- [GOAL OF THE EXERCISE] From the first line of the data below through the line holding "This theorem states", output each line exactly and leave the pictures out.
---------- RECORD EXCERPTS ----------
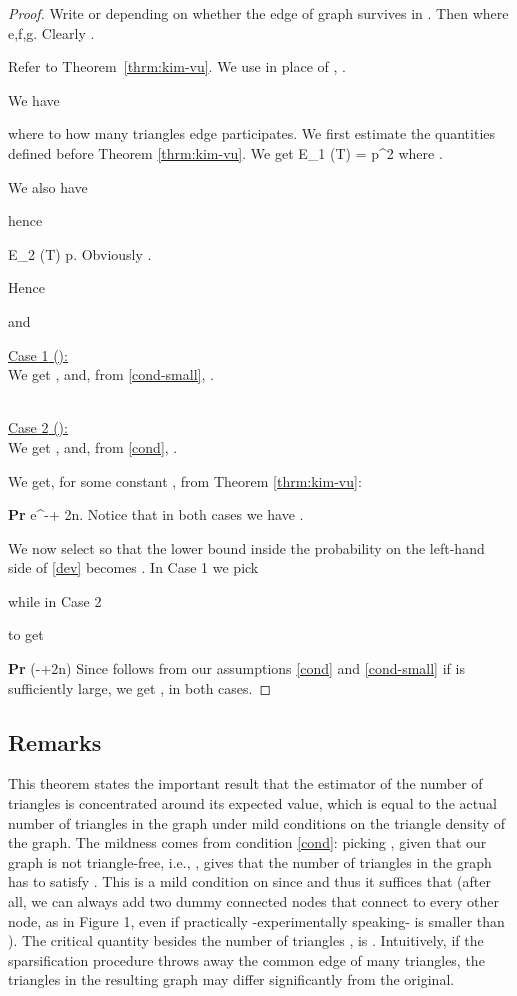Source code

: \documentclass{llncs}
\newcommand{\beql}[1]{}
\newcommand{\Abs}[1]{{\left|{#1}\right|}}
\newcommand{\Mean}[1]{{\mathbb E}\left[{#1}\right]}
\newcommand{\Prob}[1]{{{\bf{Pr}}\left[{#1}\right]}}
\begin{document}
\begin{proof}
Write  or  depending on whether the edge  of graph  survives in . Then
 where
e,f,g.
Clearly .

Refer to Theorem~\ref{thrm:kim-vu}. We use  in place of , .

We have

where  to how many triangles edge  participates.
We first estimate the quantities  defined before Theorem \ref{thrm:kim-vu}.
We get \beql{e1}
{\mathbb E}_1 (T) = p^2 \Delta
\eeq
where .

We also have

hence
\beql{e2}
{\mathbb E}_2 (T) \le p.
\eeq
Obviously .

Hence

and


\noindent
\underline{ {\sc Case 1} ():}\\
We get , and, from \eqref{cond-small}, . 

\noindent \\
\underline{ {\sc Case 2} ():}\\
We get , and, from \eqref{cond}, .

We get, for some constant , from Theorem \ref{thrm:kim-vu}:
\beql{dev}
\Prob{\Abs{T-\Mean{T}} \ge c_3 \lambda^3 (\Mean{T} {\mathbb E}_{\ge 1}(T))^{1/2}} \le e^{-\lambda + 2\log n}.
\eeq
Notice that in both cases we have .

We now select  so that the lower bound inside the probability on the left-hand side of \eqref{dev} becomes .
In Case 1 we pick

while in Case 2

to get
\beql{dev1}
\Prob{\Abs{T-\Mean{T}} \ge \epsilon \Mean{T}} \le \exp(-\lambda+2\log n) 
\eeq
Since  follows from our assumptions \eqref{cond} and \eqref{cond-small} if  is sufficiently large, we get
, in both cases. 
\end{proof}


\subsection{Remarks}

This theorem states the important result that the estimator of the number of triangles is concentrated around its expected value, which 
is equal to the actual number of triangles  in the graph \cite{Tsourakakiskdd09} under mild conditions on the triangle density of the
graph. The mildness comes from condition \eqref{cond}: picking , given that our graph is not triangle-free, i.e., ,
gives that the number of triangles  in the graph has to satisfy . 
This is a mild condition on  since   and thus it suffices that  
(after all, we can always add two dummy connected nodes that connect to every other node, as in Figure 1,
even if practically -experimentally speaking-  is smaller than ). 
The critical quantity besides the number of triangles , is . Intuitively, if the sparsification
procedure throws away the common edge of many triangles, the triangles in the resulting graph may differ significantly
from the original. 
\end{document}
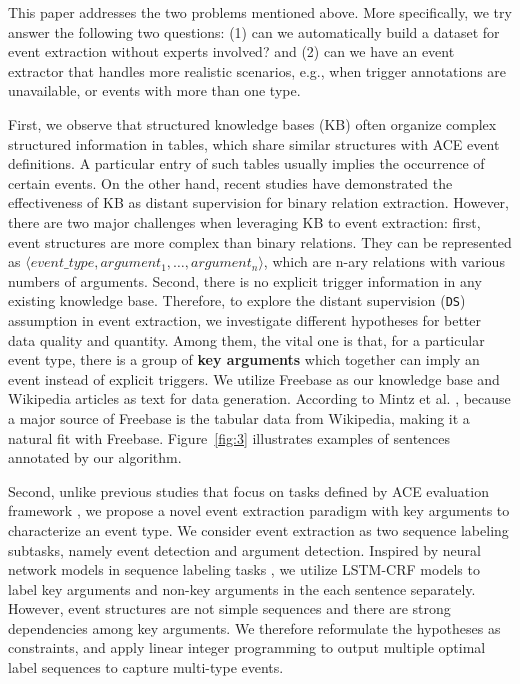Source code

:This paper addresses the two problems mentioned above. More specifically, we try answer the following two questions:
(1) can we automatically build a dataset for event extraction without experts involved?
and (2) can we have an event extractor that handles more realistic scenarios, e.g.,  when trigger annotations are unavailable, or events with more than one type.



First, we observe that structured knowledge bases (KB) often organize complex structured information in tables, which
share similar structures with ACE event definitions. A particular entry of such tables usually implies the occurrence
of certain events. On the other hand, recent studies \cite{mintz2009distant,zeng2015distant} have demonstrated the
effectiveness of KB as distant supervision for binary relation extraction. However, there are two major challenges when
leveraging KB to event extraction: first, event structures are more complex than binary relations. They can be
represented as $\langle event\_type, argument_1, \ldots, argument_n\rangle$, which are n-ary relations with various
numbers of arguments. Second, there is no explicit trigger information in any existing knowledge base. Therefore, to
explore the distant supervision (\texttt{DS}) assumption in event extraction, we investigate different hypotheses for
better data quality and quantity. Among them, the vital one is that, for a particular event type, there is a group of
\textbf{key arguments} which together can imply an event instead of explicit triggers. We utilize Freebase as our
knowledge base and Wikipedia articles as text for data generation. According to Mintz et al.
, because a major source of Freebase is the tabular data from Wikipedia, making it a
natural fit with Freebase. Figure~\ref{fig:3} illustrates examples of sentences annotated by our algorithm.

Second, unlike previous studies that focus on tasks defined by ACE evaluation framework
\cite{ahn2006stages,li2013joint,chen2015event,nguyen2016joint}, we propose a novel event extraction paradigm with key
arguments to characterize an event type. We consider event extraction as two sequence labeling subtasks, namely event
detection and argument detection. Inspired by neural network models in sequence labeling tasks
\cite{huang2015bidirectional,lample2016neural}, we utilize LSTM-CRF models to label key arguments and non-key arguments
in the each sentence separately. However, event structures are not simple sequences and there are strong dependencies
among key arguments. We therefore reformulate the hypotheses as constraints, and apply linear integer programming to
output multiple optimal label sequences to capture multi-type events.

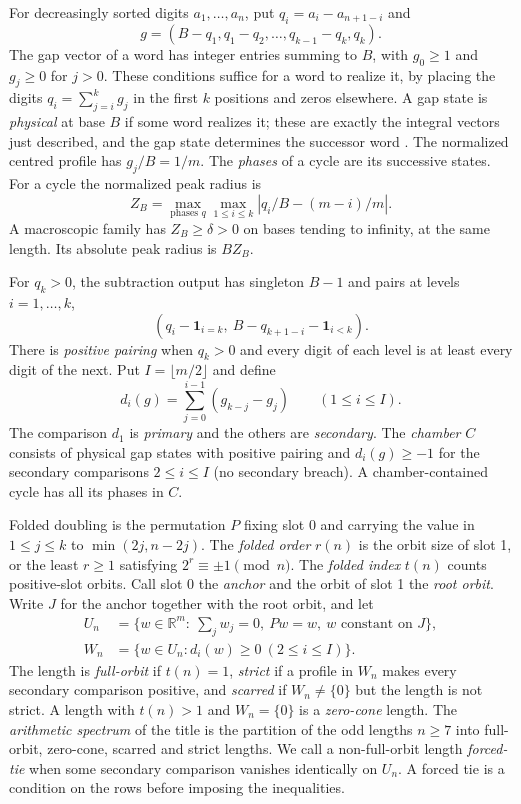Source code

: \documentclass[11pt,reqno]{amsart}
\newcommand{\R}{\mathbb R}
\begin{document}
For decreasingly sorted digits \(a_1,\ldots,a_n\), put \(q_i=a_i-a_{n+1-i}\) and
\[
 g=(B-q_1,q_1-q_2,\ldots,q_{k-1}-q_k,q_k).
\]
The gap vector of a word has integer entries summing to \(B\), with \(g_0\ge1\) and \(g_j\ge0\) for \(j>0\). These conditions suffice for a word to realize it, by placing the digits \(q_i=\sum_{j=i}^k g_j\) in the first \(k\) positions and zeros elsewhere. A gap state is \emph{physical} at base \(B\) if some word realizes it; these are exactly the integral vectors just described, and the gap state determines the successor word \cite[Section~2]{G10}. The normalized centred profile has \(g_j/B=1/m\). The \emph{phases} of a cycle are its successive states. For a cycle the normalized peak radius is
\[
 Z_B=\max_{\text{phases }q}\max_{1\le i\le k}
       \left|q_i/B-(m-i)/m\right|.
\]
A macroscopic family has \(Z_B\ge\delta>0\) on bases tending to infinity, at the same length. Its absolute peak radius is \(BZ_B\).

For \(q_k>0\), the subtraction output has singleton \(B-1\) and pairs at levels \(i=1,\ldots,k\),
\[
 (q_i-\mathbf 1_{i=k},\ B-q_{k+1-i}-\mathbf 1_{i<k}).
\]
There is \emph{positive pairing} when \(q_k>0\) and every digit of each level is at least every digit of the next. Put \(I=\lfloor m/2\rfloor\) and define
\[
 d_i(g)=\sum_{j=0}^{i-1}(g_{k-j}-g_j)\qquad(1\le i\le I).
\]
The comparison \(d_1\) is \emph{primary} and the others are \emph{secondary}. The \emph{chamber} \(C\) consists of physical gap states with positive pairing and \(d_i(g)\ge-1\) for the secondary comparisons \(2\le i\le I\) (no secondary breach). A chamber-contained cycle has all its phases in \(C\).

Folded doubling is the permutation \(P\) fixing slot \(0\) and carrying the value in \(1\le j\le k\) to \(\min(2j,n-2j)\). The \emph{folded order} \(r(n)\) is the orbit size of slot 1, or the least \(r\ge1\) satisfying \(2^r\equiv\pm1\pmod n\). The \emph{folded index} \(t(n)\) counts positive-slot orbits. Call slot 0 the \emph{anchor} and the orbit of slot 1 the \emph{root orbit}. Write \(J\) for the anchor together with the root orbit, and let
\[
\begin{aligned}
 U_n&=\{w\in\R^m:\ \sum_j w_j=0,\ Pw=w,\ w\text{ constant on }J\},\\
 W_n&=\{w\in U_n:d_i(w)\ge0\ (2\le i\le I)\}.
\end{aligned}
\]
The length is \emph{full-orbit} if \(t(n)=1\), \emph{strict} if a profile in \(W_n\) makes every secondary comparison positive, and \emph{scarred} if \(W_n\ne\{0\}\) but the length is not strict. A length with \(t(n)>1\) and \(W_n=\{0\}\) is a \emph{zero-cone} length. The \emph{arithmetic spectrum} of the title is the partition of the odd lengths \(n\ge7\) into full-orbit, zero-cone, scarred and strict lengths. We call a non-full-orbit length \emph{forced-tie} when some secondary comparison vanishes identically on \(U_n\). A forced tie is a condition on the rows before imposing the inequalities.
\end{document}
----------
- [WRITTEN SOLUTION]
Source code

: \documentclass{llncs}
\newcommand{\beql}[1]{}
\newcommand{\Abs}[1]{{\left|{#1}\right|}}
\newcommand{\Mean}[1]{{\mathbb E}\left[{#1}\right]}
\newcommand{\Prob}[1]{{{\bf{Pr}}\left[{#1}\right]}}
\begin{document}
\begin{proof}
Write  or  depending on whether the edge  of graph  survives in . Then
 where
e,f,g.
Clearly .

Refer to Theorem~\ref{thrm:kim-vu}. We use  in place of , .

We have

where  to how many triangles edge  participates.
We first estimate the quantities  defined before Theorem \ref{thrm:kim-vu}.
We get \beql{e1}
{\mathbb E}_1 (T) = p^2 \Delta
\eeq
where .

We also have

hence
\beql{e2}
{\mathbb E}_2 (T) \le p.
\eeq
Obviously .

Hence

and


\noindent
\underline{ {\sc Case 1} ():}\\
We get , and, from \eqref{cond-small}, . 

\noindent \\
\underline{ {\sc Case 2} ():}\\
We get , and, from \eqref{cond}, .

We get, for some constant , from Theorem \ref{thrm:kim-vu}:
\beql{dev}
\Prob{\Abs{T-\Mean{T}} \ge c_3 \lambda^3 (\Mean{T} {\mathbb E}_{\ge 1}(T))^{1/2}} \le e^{-\lambda + 2\log n}.
\eeq
Notice that in both cases we have .

We now select  so that the lower bound inside the probability on the left-hand side of \eqref{dev} becomes .
In Case 1 we pick

while in Case 2

to get
\beql{dev1}
\Prob{\Abs{T-\Mean{T}} \ge \epsilon \Mean{T}} \le \exp(-\lambda+2\log n) 
\eeq
Since  follows from our assumptions \eqref{cond} and \eqref{cond-small} if  is sufficiently large, we get
, in both cases. 
\end{proof}


\subsection{Remarks}

This theorem states the important result that the estimator of the number of triangles is concentrated around its expected value, which 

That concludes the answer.